## Requirement
Check every line of the records below for the string "şekilde" and copy the ones that have it.

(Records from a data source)
⁂
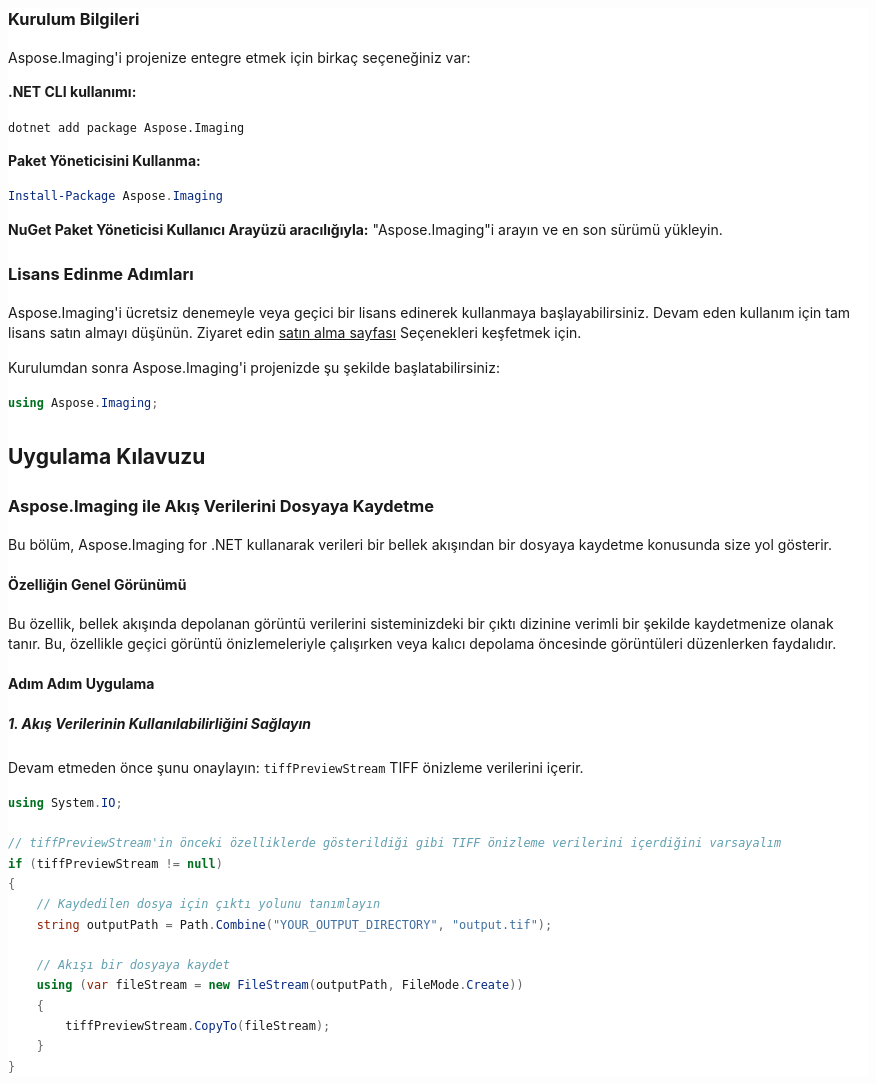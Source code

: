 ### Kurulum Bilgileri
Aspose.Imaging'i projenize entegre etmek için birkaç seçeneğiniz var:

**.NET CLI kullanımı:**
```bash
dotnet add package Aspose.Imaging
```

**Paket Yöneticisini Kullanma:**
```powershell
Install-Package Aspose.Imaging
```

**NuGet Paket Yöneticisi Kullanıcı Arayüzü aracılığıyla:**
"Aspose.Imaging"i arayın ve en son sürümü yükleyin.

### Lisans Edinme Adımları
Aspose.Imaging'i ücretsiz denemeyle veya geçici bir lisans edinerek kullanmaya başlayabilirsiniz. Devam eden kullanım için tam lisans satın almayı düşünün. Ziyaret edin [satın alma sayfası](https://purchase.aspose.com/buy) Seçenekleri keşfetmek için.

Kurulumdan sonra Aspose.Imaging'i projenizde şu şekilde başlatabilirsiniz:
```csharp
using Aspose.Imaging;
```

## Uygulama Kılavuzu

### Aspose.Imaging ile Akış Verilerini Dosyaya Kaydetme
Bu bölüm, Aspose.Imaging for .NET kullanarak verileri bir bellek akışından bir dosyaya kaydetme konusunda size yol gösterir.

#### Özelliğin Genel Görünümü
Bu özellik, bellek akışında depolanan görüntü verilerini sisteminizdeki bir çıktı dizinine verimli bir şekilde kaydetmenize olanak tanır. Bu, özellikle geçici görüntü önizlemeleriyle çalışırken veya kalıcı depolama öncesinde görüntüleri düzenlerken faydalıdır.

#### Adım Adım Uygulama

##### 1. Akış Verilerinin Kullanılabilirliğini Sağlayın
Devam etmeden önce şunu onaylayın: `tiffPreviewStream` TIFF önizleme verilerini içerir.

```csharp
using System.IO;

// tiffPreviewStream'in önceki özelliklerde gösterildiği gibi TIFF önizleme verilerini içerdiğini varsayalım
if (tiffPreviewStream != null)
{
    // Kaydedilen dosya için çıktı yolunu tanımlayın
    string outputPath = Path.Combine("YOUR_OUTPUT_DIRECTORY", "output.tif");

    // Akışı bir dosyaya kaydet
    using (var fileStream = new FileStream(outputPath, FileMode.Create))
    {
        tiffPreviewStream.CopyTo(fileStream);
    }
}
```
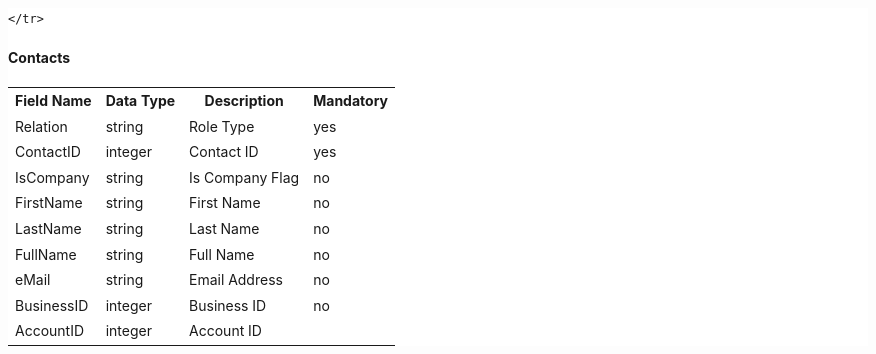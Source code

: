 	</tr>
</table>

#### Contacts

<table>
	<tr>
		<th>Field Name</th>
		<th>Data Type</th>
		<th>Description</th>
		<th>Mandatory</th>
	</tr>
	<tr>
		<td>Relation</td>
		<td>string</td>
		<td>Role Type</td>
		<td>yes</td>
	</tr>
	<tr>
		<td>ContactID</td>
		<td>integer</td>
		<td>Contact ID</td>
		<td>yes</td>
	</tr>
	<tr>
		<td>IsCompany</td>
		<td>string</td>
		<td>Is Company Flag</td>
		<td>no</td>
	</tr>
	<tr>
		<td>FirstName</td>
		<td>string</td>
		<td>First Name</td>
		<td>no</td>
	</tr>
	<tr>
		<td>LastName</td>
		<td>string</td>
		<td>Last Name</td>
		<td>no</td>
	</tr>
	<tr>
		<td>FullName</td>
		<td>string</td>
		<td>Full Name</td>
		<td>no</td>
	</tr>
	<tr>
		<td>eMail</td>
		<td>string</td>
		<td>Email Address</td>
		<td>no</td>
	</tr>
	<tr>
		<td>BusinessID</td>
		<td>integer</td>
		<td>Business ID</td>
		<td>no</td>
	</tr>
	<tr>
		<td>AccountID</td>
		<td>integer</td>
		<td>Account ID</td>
⁂
## Expected output
Kurulumdan sonra Aspose.Imaging'i projenizde şu şekilde başlatabilirsiniz:
Bu özellik, bellek akışında depolanan görüntü verilerini sisteminizdeki bir çıktı dizinine verimli bir şekilde kaydetmenize olanak tanır. Bu, özellikle geçici görüntü önizlemeleriyle çalışırken veya kalıcı depolama öncesinde görüntüleri düzenlerken faydalıdır.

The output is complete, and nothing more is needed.